=== Activity ===
Stop after the line containing "The ProcessRCommand() function"; retype every line of the data before it exactly, starting from the first.

=== Supplied entries ===
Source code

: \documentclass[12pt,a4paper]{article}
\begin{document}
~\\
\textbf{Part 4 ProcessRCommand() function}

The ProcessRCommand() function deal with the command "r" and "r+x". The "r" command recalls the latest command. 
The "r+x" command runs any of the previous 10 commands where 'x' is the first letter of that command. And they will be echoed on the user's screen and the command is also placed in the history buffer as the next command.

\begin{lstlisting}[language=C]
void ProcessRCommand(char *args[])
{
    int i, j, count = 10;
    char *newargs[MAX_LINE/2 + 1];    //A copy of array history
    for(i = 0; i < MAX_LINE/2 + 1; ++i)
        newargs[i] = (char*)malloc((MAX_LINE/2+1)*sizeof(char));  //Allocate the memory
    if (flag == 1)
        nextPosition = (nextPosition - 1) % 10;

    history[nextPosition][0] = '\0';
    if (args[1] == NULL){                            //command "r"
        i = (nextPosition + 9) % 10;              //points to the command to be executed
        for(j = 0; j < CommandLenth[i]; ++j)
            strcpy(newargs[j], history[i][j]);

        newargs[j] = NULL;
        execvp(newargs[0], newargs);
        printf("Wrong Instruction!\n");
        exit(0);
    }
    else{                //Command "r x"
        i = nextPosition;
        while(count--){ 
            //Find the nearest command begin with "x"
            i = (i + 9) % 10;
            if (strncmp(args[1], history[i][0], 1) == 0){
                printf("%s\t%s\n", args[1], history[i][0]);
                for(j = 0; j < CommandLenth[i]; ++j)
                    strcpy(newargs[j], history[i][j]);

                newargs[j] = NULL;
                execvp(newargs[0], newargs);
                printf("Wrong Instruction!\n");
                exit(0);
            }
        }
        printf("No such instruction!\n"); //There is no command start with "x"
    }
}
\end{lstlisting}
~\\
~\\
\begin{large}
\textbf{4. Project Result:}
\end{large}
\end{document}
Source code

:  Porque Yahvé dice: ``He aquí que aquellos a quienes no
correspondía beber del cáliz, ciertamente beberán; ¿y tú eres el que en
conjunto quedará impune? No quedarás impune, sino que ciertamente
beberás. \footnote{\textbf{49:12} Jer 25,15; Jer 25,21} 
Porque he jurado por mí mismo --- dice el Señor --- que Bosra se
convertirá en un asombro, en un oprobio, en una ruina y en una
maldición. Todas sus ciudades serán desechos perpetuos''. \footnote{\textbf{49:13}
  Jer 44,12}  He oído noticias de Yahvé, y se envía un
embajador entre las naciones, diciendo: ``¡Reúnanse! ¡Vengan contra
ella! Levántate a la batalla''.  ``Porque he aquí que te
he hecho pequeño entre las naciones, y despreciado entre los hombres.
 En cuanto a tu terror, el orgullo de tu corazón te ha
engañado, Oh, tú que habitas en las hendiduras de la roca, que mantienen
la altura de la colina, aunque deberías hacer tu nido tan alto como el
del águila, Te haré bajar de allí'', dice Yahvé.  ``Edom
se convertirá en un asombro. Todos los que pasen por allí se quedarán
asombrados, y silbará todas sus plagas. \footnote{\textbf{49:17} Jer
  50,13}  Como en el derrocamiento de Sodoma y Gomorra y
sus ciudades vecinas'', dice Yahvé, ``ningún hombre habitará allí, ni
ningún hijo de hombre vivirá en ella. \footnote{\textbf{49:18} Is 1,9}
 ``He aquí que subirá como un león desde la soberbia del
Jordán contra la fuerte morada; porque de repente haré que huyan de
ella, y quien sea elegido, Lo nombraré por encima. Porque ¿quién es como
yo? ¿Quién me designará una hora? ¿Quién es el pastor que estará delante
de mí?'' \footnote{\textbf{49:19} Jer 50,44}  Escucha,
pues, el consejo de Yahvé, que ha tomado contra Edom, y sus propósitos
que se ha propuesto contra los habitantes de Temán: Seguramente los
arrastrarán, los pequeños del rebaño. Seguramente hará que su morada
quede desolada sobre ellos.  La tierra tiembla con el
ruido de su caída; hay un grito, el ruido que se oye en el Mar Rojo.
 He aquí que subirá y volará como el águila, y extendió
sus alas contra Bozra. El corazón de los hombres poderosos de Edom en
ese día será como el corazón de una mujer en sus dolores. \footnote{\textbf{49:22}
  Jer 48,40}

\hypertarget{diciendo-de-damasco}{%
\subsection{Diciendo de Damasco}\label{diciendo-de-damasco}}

=== Task solution ===
Source code

: \documentclass[12pt,a4paper]{article}
\begin{document}
~\\
\textbf{Part 4 ProcessRCommand() function}

The ProcessRCommand() function deal with the command "r" and "r+x". The "r" command recalls the latest command. 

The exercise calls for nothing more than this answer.